Across the entries below, how many lines include "willpower"? Give the number and nothing else.

=== Data to process ===

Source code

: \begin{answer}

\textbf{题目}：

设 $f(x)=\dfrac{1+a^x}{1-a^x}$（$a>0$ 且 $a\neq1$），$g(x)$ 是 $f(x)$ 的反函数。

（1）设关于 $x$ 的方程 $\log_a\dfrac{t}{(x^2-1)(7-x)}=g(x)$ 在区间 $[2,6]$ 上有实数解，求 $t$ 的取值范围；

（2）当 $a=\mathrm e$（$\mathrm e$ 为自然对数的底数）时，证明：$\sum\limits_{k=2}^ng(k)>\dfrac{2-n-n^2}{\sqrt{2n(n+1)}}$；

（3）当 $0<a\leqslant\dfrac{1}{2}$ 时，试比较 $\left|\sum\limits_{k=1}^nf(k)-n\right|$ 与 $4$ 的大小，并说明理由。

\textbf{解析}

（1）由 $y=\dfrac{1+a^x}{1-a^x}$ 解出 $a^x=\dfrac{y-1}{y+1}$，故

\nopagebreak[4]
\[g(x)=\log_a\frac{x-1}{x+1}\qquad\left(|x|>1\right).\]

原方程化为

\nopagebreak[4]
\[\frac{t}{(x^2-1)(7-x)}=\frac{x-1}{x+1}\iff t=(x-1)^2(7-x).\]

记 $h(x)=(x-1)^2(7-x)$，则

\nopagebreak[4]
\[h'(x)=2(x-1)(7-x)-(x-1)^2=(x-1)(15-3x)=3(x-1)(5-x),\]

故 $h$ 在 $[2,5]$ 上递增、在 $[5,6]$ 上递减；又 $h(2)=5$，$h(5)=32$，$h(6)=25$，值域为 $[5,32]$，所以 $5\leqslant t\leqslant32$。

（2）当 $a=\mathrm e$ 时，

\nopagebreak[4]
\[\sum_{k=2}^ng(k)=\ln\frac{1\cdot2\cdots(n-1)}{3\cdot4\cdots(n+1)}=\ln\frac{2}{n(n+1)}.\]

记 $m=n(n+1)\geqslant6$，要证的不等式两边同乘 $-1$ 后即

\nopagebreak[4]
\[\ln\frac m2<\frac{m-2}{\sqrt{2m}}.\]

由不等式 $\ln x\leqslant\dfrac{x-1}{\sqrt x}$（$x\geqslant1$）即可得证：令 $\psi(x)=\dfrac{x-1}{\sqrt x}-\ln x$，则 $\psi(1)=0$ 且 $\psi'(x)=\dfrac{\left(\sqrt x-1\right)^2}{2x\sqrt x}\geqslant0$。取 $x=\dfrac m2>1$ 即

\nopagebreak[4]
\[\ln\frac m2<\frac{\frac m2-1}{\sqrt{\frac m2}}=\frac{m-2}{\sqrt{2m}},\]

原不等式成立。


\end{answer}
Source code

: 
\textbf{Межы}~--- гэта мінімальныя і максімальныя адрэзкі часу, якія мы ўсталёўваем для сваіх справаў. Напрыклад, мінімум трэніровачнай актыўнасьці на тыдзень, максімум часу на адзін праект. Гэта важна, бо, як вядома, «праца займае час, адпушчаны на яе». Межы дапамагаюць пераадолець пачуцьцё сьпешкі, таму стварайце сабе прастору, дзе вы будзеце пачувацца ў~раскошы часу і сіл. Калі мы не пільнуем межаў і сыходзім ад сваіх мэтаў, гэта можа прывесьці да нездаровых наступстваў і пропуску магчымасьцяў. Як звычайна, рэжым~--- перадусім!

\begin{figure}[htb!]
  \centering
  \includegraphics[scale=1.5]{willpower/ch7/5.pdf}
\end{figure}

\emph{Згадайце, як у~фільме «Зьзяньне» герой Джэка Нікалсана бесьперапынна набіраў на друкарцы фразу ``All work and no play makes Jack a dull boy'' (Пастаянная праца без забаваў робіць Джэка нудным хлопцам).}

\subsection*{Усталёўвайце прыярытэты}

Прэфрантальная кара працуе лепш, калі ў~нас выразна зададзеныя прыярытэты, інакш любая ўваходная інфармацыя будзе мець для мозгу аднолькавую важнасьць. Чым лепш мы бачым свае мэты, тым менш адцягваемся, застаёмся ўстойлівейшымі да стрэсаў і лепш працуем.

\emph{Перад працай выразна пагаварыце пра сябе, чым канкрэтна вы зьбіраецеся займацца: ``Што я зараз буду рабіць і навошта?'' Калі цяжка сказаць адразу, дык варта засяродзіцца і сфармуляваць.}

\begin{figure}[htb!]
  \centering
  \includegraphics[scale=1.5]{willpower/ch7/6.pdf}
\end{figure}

===
=== Data to process ===

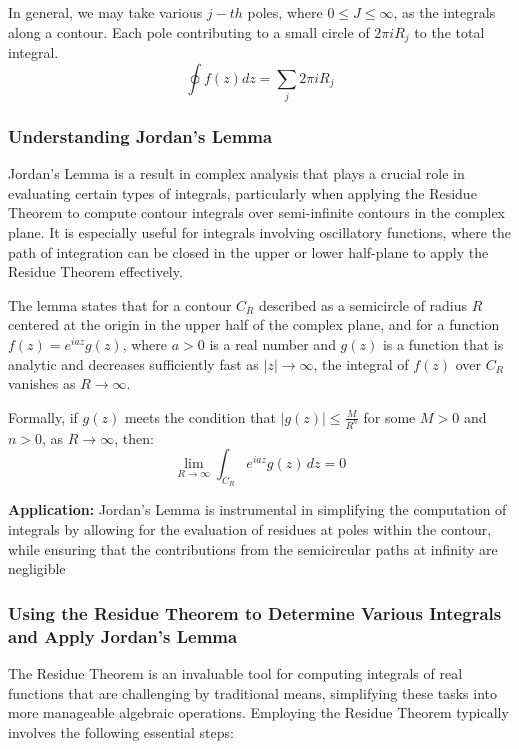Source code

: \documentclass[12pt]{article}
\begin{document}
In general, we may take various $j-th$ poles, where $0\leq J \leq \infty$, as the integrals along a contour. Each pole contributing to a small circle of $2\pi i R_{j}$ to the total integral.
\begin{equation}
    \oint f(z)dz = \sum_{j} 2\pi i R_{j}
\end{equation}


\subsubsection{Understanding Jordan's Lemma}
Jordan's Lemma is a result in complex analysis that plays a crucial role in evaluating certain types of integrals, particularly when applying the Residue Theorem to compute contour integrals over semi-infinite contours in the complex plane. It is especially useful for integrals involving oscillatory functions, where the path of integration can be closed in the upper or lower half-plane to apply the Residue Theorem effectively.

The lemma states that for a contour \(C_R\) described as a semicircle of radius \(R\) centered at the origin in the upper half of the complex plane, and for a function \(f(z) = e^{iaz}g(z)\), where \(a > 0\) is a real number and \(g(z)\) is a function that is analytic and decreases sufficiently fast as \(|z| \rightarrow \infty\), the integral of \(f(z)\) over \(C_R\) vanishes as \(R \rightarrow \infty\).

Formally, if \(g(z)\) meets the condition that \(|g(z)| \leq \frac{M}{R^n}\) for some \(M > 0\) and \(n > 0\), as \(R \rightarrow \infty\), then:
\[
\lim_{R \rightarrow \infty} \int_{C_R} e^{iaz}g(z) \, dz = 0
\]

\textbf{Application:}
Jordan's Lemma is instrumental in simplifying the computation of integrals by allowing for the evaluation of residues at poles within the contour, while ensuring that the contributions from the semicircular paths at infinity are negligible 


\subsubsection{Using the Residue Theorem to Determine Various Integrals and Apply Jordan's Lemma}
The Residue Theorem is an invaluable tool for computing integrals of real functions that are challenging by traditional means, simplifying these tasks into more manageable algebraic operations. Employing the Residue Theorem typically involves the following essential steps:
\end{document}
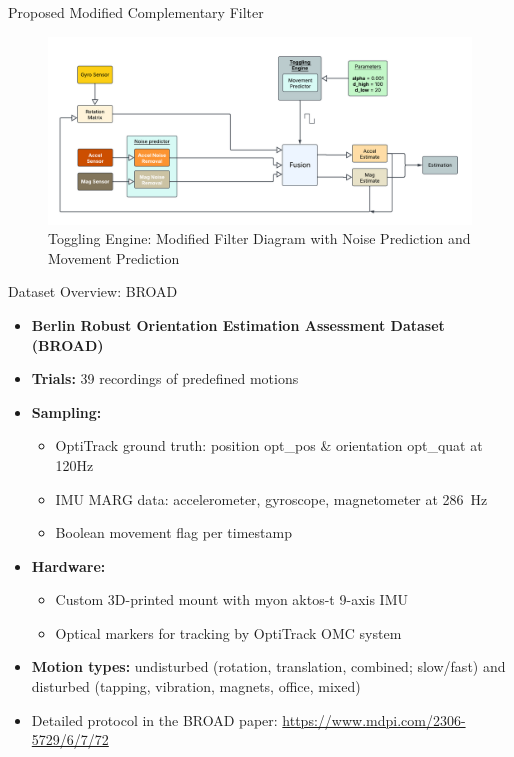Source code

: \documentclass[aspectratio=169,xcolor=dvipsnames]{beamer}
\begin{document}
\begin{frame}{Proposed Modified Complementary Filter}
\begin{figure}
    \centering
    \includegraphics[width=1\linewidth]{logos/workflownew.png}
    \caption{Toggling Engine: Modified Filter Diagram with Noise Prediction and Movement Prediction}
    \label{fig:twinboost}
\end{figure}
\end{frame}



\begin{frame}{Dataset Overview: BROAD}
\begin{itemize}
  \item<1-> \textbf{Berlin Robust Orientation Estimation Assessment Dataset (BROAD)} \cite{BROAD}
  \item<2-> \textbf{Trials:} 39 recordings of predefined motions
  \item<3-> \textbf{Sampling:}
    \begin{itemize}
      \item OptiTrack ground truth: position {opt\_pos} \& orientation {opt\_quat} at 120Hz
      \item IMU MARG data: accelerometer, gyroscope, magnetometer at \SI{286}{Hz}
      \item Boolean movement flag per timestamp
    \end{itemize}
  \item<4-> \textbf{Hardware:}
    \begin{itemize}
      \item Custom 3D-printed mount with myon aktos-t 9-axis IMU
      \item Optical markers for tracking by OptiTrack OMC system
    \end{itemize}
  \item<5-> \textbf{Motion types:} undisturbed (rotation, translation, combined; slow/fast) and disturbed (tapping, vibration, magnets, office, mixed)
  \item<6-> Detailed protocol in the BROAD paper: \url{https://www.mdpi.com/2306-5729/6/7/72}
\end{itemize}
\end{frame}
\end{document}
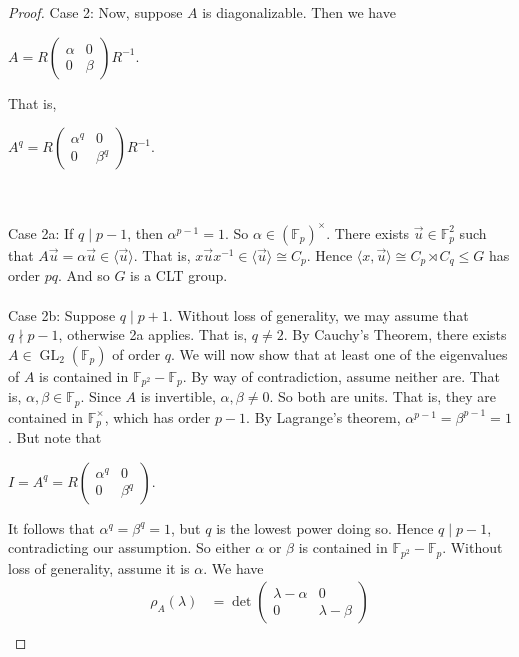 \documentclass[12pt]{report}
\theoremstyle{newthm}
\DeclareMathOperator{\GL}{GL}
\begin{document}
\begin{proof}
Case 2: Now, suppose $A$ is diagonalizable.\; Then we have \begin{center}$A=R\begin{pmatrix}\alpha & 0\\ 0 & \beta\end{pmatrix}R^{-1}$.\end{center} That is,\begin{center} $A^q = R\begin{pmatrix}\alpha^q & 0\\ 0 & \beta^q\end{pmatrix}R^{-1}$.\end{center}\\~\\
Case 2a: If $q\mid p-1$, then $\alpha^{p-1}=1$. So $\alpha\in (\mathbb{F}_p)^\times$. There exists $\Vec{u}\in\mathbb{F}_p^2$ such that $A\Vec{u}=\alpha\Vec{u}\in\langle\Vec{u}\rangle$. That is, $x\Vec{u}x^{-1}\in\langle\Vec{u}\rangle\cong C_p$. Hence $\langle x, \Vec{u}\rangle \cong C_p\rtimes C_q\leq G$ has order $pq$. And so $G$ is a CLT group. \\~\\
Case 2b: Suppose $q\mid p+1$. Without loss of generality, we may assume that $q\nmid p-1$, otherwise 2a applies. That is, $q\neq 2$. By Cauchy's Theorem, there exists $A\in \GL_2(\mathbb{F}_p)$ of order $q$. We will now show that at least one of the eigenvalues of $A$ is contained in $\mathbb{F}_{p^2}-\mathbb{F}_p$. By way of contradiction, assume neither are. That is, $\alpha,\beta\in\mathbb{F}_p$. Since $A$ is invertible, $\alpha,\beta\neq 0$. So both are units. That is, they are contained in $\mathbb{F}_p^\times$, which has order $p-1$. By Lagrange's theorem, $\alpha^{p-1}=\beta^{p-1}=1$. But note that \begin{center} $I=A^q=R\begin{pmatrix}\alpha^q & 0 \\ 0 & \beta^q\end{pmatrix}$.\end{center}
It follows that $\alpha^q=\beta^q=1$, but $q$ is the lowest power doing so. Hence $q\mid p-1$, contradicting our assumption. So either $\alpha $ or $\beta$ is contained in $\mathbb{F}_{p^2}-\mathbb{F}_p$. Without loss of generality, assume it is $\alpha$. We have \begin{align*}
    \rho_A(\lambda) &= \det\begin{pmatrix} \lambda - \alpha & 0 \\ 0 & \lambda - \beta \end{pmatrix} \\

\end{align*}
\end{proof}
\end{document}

===

• Worked solution:
2